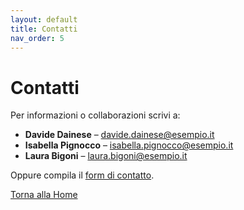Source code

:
 ```yaml
---
layout: default
title: Contatti
nav_order: 5
---
```


# Contatti

Per informazioni o collaborazioni scrivi a:

- **Davide Dainese** – davide.dainese@esempio.it
- **Isabella Pignocco** – isabella.pignocco@esempio.it
- **Laura Bigoni** – laura.bigoni@esempio.it

Oppure compila il [form di contatto](mailto:tuamail@esempio.com).

[Torna alla Home](index.md)
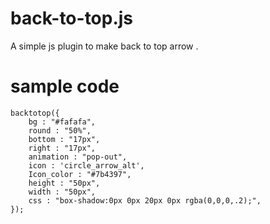 # back-to-top.js
A simple js plugin to make back to top arrow .


# sample code

```
backtotop({
	bg : "#fafafa",
	round : "50%",
	bottom : "17px",
	right : "17px",
	animation : "pop-out",
	icon : 'circle_arrow_alt',
	Icon_color : "#7b4397",
	height : "50px",
	width : "50px",
	css : "box-shadow:0px 0px 20px 0px rgba(0,0,0,.2);",
});
```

+++

### What needs to be done
An exact reproduction of the data is required, with pictures excluded.

### Finished exercise
Source code

:
 ```yaml
---
layout: default
title: Contatti
nav_order: 5
---
```


# Contatti

Per informazioni o collaborazioni scrivi a:

- **Davide Dainese** – davide.dainese@esempio.it
- **Isabella Pignocco** – isabella.pignocco@esempio.it
- **Laura Bigoni** – laura.bigoni@esempio.it

Oppure compila il [form di contatto](mailto:tuamail@esempio.com).

[Torna alla Home](index.md)
 # back-to-top.js
A simple js plugin to make back to top arrow .


# sample code

```
backtotop({
	bg : "#fafafa",
	round : "50%",
	bottom : "17px",
	right : "17px",
	animation : "pop-out",
	icon : 'circle_arrow_alt',
	Icon_color : "#7b4397",
	height : "50px",
	width : "50px",
	css : "box-shadow:0px 0px 20px 0px rgba(0,0,0,.2);",
});
```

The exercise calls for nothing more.